This examination of the CIO’s postwar Southern drive was aided considerably by a number of people, some of whom must be singled out for the extra effort they went to on my behalf. Sharon Estes Knapp of Perkins Library at Duke University initially catalogued the Operation Dixie Archives and made my searches in that complex collection extremely productive. Leslie Hough and Robert Dinwiddie at the Southern Labor Archives at Georgia State University also provided a great deal of help at numerous points throughout the process. Jim Roan of the National Museum of American History Library went out of his way to locate material that was essential during the final months of the project.
Throughout, Keir Jorgensen, associate research director of the Amalgamated Clothing and Textile Workers Union, provided me with documents from files of the Textile Workers Union of America, along with names and addresses of retired TWUA organizers. He also put the manuscript into circulation among a large network of retired textile organizers and officials. Among them, I received especially valuable suggestions and additional help from Lawrence Rogin, Sol Stettin, Solomon Barkin, Donald McKee, and Lewis Conn. They are in no way responsible for the interpretations herein, some of which differ significantly from their own. I am all the more appreciative of their cooperation in light of this fact.
Robert Korstad of the University of North Carolina at Chapel Hill provided important information from his own work on the Food, Tobacco, Agricultural, and Allied Workers (FTA) and its Local 22 in Winston-Salem, North Carolina. Janet Irons of Duke University gave me advice and perspective from her work on the 1934 textile strike, helping me a great deal. Allison Porter provided me with valuable insight on organizers, the work of organizing, and the labor movement in general. I also extend special thanks to Nelson Lichtenstein of Catholic University, who gave the manuscript a sophisticated reading from which I profited enormously. The interviews so critical to this study would have been impossible without grants from Duke University’s Department of History and Graduate School, the Duke University—University of North Carolina Women’s Studies Research Center, and the Rieve-Pollock Foundation. My editors at Temple University Press, Jane Cullen, Doris Braendel, and Charles de Kay, have been extremely gracious and have made this a very positive experience.

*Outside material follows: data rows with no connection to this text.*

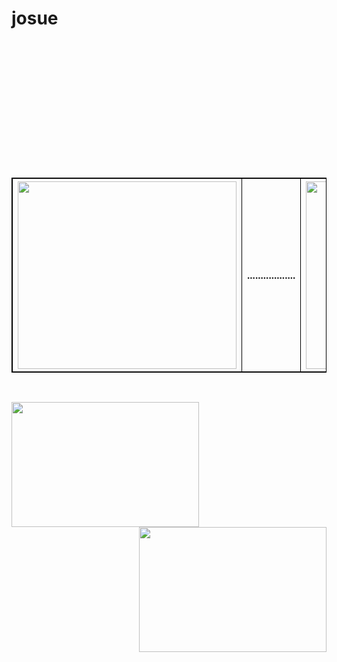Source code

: # josue
<html xmlns="http://www.w3.org/1999/xhtml">
<head>
<meta http-equiv="Content-Type" content="text/html; charset=iso-8859-1" />
<title>Documento sin t&iacute;tulo</title>
<style type="text/css">
<!--
.Estilo1 {
	font-size: 36px;
	font-family: Verdana, Arial, Helvetica, sans-serif;
}
body {background:fixed;
background-repeat: no-repeat;
background-size:cover;
	background-image: url(2.jpg);
}
-->
</style>
</head>

<body>
<p>&nbsp;</p>
<p>&nbsp;</p>
<p>&nbsp;</p>
<p>&nbsp;</p>
<p>&nbsp;</p>
<p>&nbsp;</p>
<p>&nbsp;</p>
<table width="469" border="1" bordercolor="#000000">
  <tr>
    <th width="163" height="151" scope="col"><a href="Generos/Genero.html"><img src="3.png" width="350" height="300" border="0" /></a></th>
    <th width="49" scope="col"> .................. </th>
    <th width="150" scope="col"><a href="T&eacute;cnica/Tecnica.html"><img src="1.png" width="350" height="300" border="0" /></a></th>
  </tr>
</table>
<p align="left"> <a href="Historia/Historia.html"></a></p>
<p>&nbsp;</p>
<p align="left"><a href="Historia/Historia.html"><img src="2.png" width="300" height="200" border="0" align="left" /></a></p>
<p><a href="Trabajos/Trabajos.html"><img src="45.png" width="300" height="200" border="0" align="right" /></a></p>
</body>

</html>
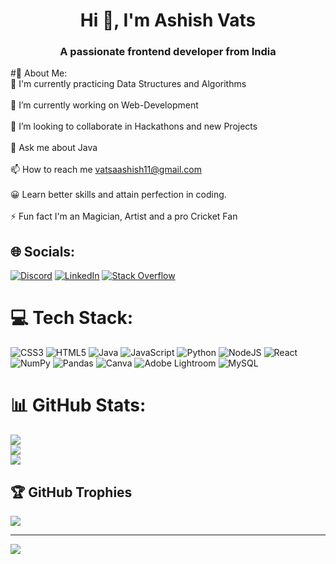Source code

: <h1 align="center" font-size=10px>Hi 👋, I'm Ashish Vats</h1>
<h3 align="center">A passionate frontend developer from India</h3>


#💫 About Me: <br>
🌱 I'm currently practicing Data Structures and Algorithms<br><br>🔭 I’m currently working on Web-Development<br><br>👯 I’m looking to collaborate in Hackathons and new Projects<br><br>💬 Ask me about Java<br><br>📫 How to reach me vatsaashish11@gmail.com<br><br>😀 Learn better skills and attain perfection in coding.<br><br>⚡ Fun fact I'm an Magician, Artist and a pro Cricket Fan


## 🌐 Socials:
[![Discord](https://img.shields.io/badge/Discord-%237289DA.svg?logo=discord&logoColor=white)](https://discord.gg/Ashish#8622) [![LinkedIn](https://img.shields.io/badge/LinkedIn-%230077B5.svg?logo=linkedin&logoColor=white)](https://linkedin.com/in/https://www.linkedin.com/in/ashish-vats-88b19b209/) [![Stack Overflow](https://img.shields.io/badge/-Stackoverflow-FE7A16?logo=stack-overflow&logoColor=white)](https://stackoverflow.com/users/https://stackoverflow.com/users/15398292/ashish) 

# 💻 Tech Stack:
![CSS3](https://img.shields.io/badge/css3-%231572B6.svg?style=flat-square&logo=css3&logoColor=white) ![HTML5](https://img.shields.io/badge/html5-%23E34F26.svg?style=flat-square&logo=html5&logoColor=white) ![Java](https://img.shields.io/badge/java-%23ED8B00.svg?style=flat-square&logo=java&logoColor=white) ![JavaScript](https://img.shields.io/badge/javascript-%23323330.svg?style=flat-square&logo=javascript&logoColor=%23F7DF1E) ![Python](https://img.shields.io/badge/python-3670A0?style=flat-square&logo=python&logoColor=ffdd54) ![NodeJS](https://img.shields.io/badge/node.js-6DA55F?style=flat-square&logo=node.js&logoColor=white) ![React](https://img.shields.io/badge/react-%2320232a.svg?style=flat-square&logo=react&logoColor=%2361DAFB) ![NumPy](https://img.shields.io/badge/numpy-%23013243.svg?style=flat-square&logo=numpy&logoColor=white) ![Pandas](https://img.shields.io/badge/pandas-%23150458.svg?style=flat-square&logo=pandas&logoColor=white) ![Canva](https://img.shields.io/badge/Canva-%2300C4CC.svg?style=flat-square&logo=Canva&logoColor=white) ![Adobe Lightroom](https://img.shields.io/badge/Adobe%20Lightroom-31A8FF.svg?style=flat-square&logo=Adobe%20Lightroom&logoColor=white) ![MySQL](https://img.shields.io/badge/mysql-%2300f.svg?style=flat-square&logo=mysql&logoColor=white)
# 📊 GitHub Stats:
![](https://github-readme-stats.vercel.app/api?username=Ashish1-cell&theme=tokyonight&hide_border=false&include_all_commits=true&count_private=true)<br/>
![](https://github-readme-streak-stats.herokuapp.com/?user=Ashish1-cell&theme=tokyonight&hide_border=false)<br/>
![](https://github-readme-stats.vercel.app/api/top-langs/?username=Ashish1-cell&theme=tokyonight&hide_border=false&include_all_commits=true&count_private=true&layout=compact)

## 🏆 GitHub Trophies
![](https://github-profile-trophy.vercel.app/?username=Ashish1-cell&theme=radical&no-frame=false&no-bg=true&margin-w=4)

---
[![](https://visitcount.itsvg.in/api?id=Ashish1-cell&icon=5&color=6)](https://visitcount.itsvg.in)

<!-- Proudly created with GPRM ( https://gprm.itsvg.in ) -->




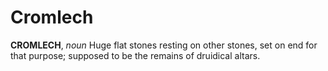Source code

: # Cromlech

**CROMLECH**, _noun_ Huge flat stones resting on other stones, set on end for that purpose; supposed to be the remains of druidical altars.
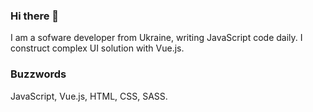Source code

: ### Hi there 👋
I am a sofware developer from Ukraine, writing JavaScript code daily. I construct complex UI solution with Vue.js.

### Buzzwords
JavaScript, Vue.js, HTML, CSS, SASS.
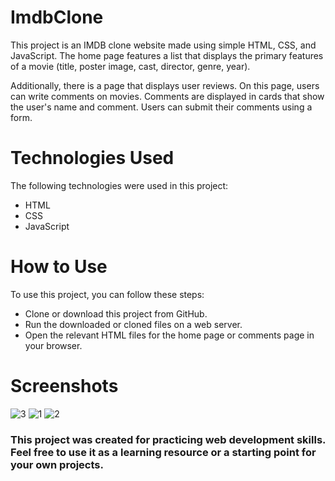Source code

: # ImdbClone

This project is an IMDB clone website made using simple HTML, CSS, and JavaScript. The home page features a list that displays the primary features of a movie (title, poster image, cast, director, genre, year).

Additionally, there is a page that displays user reviews. On this page, users can write comments on movies. Comments are displayed in cards that show the user's name and comment. Users can submit their comments using a form.

# Technologies Used
The following technologies were used in this project:

* HTML
* CSS
* JavaScript

# How to Use
To use this project, you can follow these steps:

* Clone or download this project from GitHub.
* Run the downloaded or cloned files on a web server.
* Open the relevant HTML files for the home page or comments page in your browser.

# Screenshots

![3](https://user-images.githubusercontent.com/121201456/220175235-07882392-57be-477c-954d-f3a8c9480868.PNG) ![1](https://user-images.githubusercontent.com/121201456/220175274-ce6dd4f5-1b0a-4dbb-adad-7ac520c67180.PNG) ![2](https://user-images.githubusercontent.com/121201456/220175419-9f9c618a-2124-4b8b-b7c6-9f0fa32d4cae.PNG)



### This project was created for practicing web development skills. Feel free to use it as a learning resource or a starting point for your own projects.
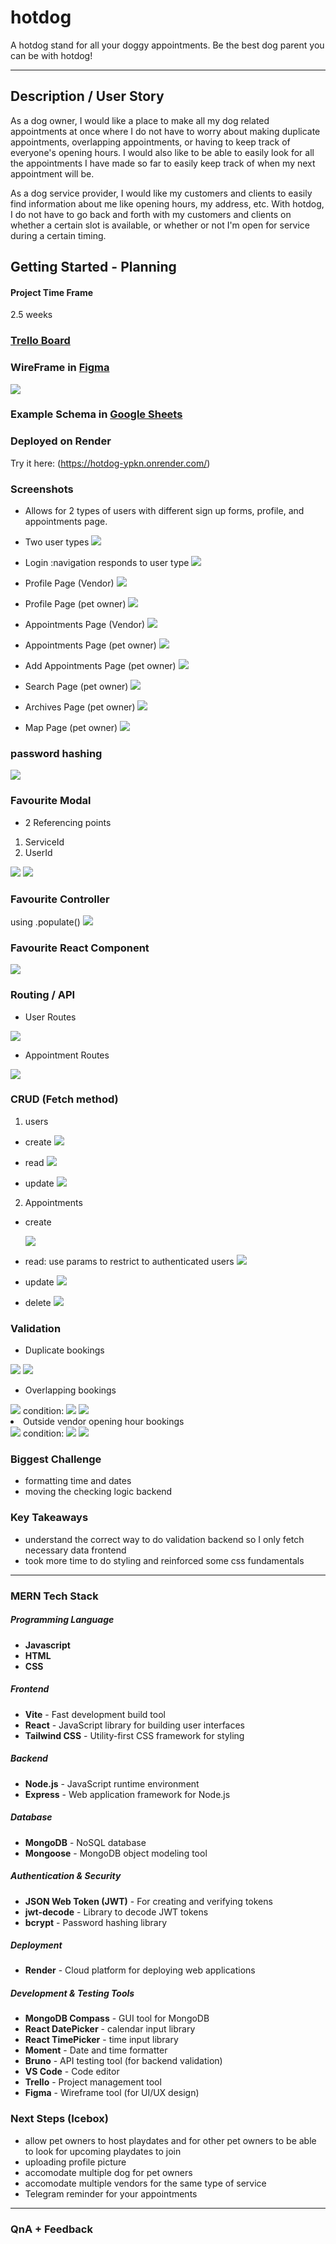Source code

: # hotdog

A hotdog stand for all your doggy appointments. Be the best dog parent you can be with hotdog!

---

## Description / User Story

As a dog owner, I would like a place to make all my dog related appointments at once where I do not have to worry about making duplicate appointments, overlapping appointments, or having to keep track of everyone's opening hours. I would also like to be able to easily look for all the appointments I have made so far to easily keep track of when my next appointment will be.

As a dog service provider, I would like my customers and clients to easily find information about me like opening hours, my address, etc. With hotdog, I do not have to go back and forth with my customers and clients on whether a certain slot is available, or whether or not I'm open for service during a certain timing. 

## Getting Started - Planning

#### Project Time Frame

2.5 weeks

### [Trello Board](https://trello.com/b/baanBY4E/hotdog)

### WireFrame in [Figma](https://www.figma.com/board/7wnZVosgaE0QaFPJUtcU9Z/Project-4?node-id=0-1&t=1dzTM2a8X56toXq8-0)

<img src="src/assets/ss/wireframe.png">

### Example Schema in [Google Sheets](https://docs.google.com/spreadsheets/d/1Wf9Y4I4FwGgeJHnZQdMfJRzvozbgLiwgff7bcOgt40g/edit?gid=0#gid=0)

### Deployed on Render

Try it here: (https://hotdog-ypkn.onrender.com/)

### Screenshots
- Allows for 2 types of users with different sign up forms, profile, and appointments page.

- Two user types
  <img src="src/assets/ss/twoUser.gif">

- Login :navigation responds to user type
  <img src="src/assets/ss/login.gif">

- Profile Page (Vendor)
  <img src="src/assets/ss/vProfile.png">

- Profile Page (pet owner)
  <img src="src/assets/ss/ownerProfile.png">

- Appointments Page (Vendor)
  <img src="src/assets/ss/vAppts.png">

- Appointments Page (pet owner)
  <img src="src/assets/ss/appts.png">

- Add Appointments Page (pet owner)
  <img src="src/assets/ss/addAppts.png">

- Search Page (pet owner)
  <img src="src/assets/ss/search.gif">

- Archives Page (pet owner)
  <img src="src/assets/ss/archives.png">

- Map Page (pet owner)
  <img src="src/assets/ss/map.gif">

### password hashing
 <img src="src/assets/ss/pwhash.png">

### Favourite Modal
- 2 Referencing points
1. ServiceId
2. UserId
<img src="src/assets/ss/apptModel.png">
<img src="src/assets/ss/ref.png">

### Favourite Controller

using .populate()
<img src="src/assets/ss/favCon.png">

### Favourite React Component

<img src="src/assets/ss/viewww.png">

### Routing / API

- User Routes
<img src="src/assets/ss/userRoutes.png">

- Appointment Routes
<img src="src/assets/ss/apptRoutes.png">


### CRUD (Fetch method)

1. users

- create
  <img src="src/assets/ss/createUser.png">

- read
  <img src="src/assets/ss/readUser.png">

- update
  <img src="src/assets/ss/updateUser.png">

2. Appointments

- create

  <img src="src/assets/ss/createAppt.png">

- read: use params to restrict to authenticated users
  <img src="src/assets/ss/readAppts.png">

- update
  <img src="src/assets/ss/updateAppts.png">

- delete
  <img src="src/assets/ss/delAppts.png">

### Validation
- Duplicate bookings
<img src="src/assets/ss/duplicateAppt.png">
<img src="src/assets/ss/duplicate.gif">

- Overlapping bookings
<img src="src/assets/ss/overlap1.png">
condition:
<img src="src/assets/ss/overlap2.png">
<img src="src/assets/ss/overlap.gif"

- Outside vendor opening hour bookings
<img src="src/assets/ss/openinghr1.png">
condition:
<img src="src/assets/ss/openinghr2.png">
<img src="src/assets/ss/ophrs.gif">

### Biggest Challenge

- formatting time and dates
- moving the checking logic backend

### Key Takeaways

- understand the correct way to do validation backend so I only fetch necessary data frontend
- took more time to do styling and reinforced some css fundamentals

---

### MERN Tech Stack

##### Programming Language

- **Javascript**
- **HTML**
- **CSS**

##### Frontend

- **Vite** - Fast development build tool
- **React** - JavaScript library for building user interfaces
- **Tailwind CSS** - Utility-first CSS framework for styling

##### Backend

- **Node.js** - JavaScript runtime environment
- **Express** - Web application framework for Node.js

##### Database

- **MongoDB** - NoSQL database
- **Mongoose** - MongoDB object modeling tool

##### Authentication & Security

- **JSON Web Token (JWT)** - For creating and verifying tokens
- **jwt-decode** - Library to decode JWT tokens
- **bcrypt** - Password hashing library

##### Deployment

- **Render** - Cloud platform for deploying web applications

##### Development & Testing Tools

- **MongoDB Compass** - GUI tool for MongoDB
- **React DatePicker** - calendar input library
- **React TimePicker** - time input library
- **Moment** - Date and time formatter
- **Bruno** - API testing tool (for backend validation)
- **VS Code** - Code editor
- **Trello** - Project management tool
- **Figma** - Wireframe tool (for UI/UX design)

### Next Steps (Icebox)

- allow pet owners to host playdates and for other pet owners to be able to look for upcoming playdates to join
- uploading profile picture
- accomodate multiple dog for pet owners
- accomodate multiple vendors for the same type of service
- Telegram reminder for your appointments

---

### QnA + Feedback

There is a paragraph found in most acknowledgments devoted to those who moved the product from hand-written notes to a completed manuscript. Those to be thanked are almost invariably women; and they are never thanked enough. Many of my interviews would be locked away on audio tape had my mother, Sue Griffith, not volunteered to type transcripts for me. Without complaint, Dorothy Sapp typed every word of this manuscript at least once.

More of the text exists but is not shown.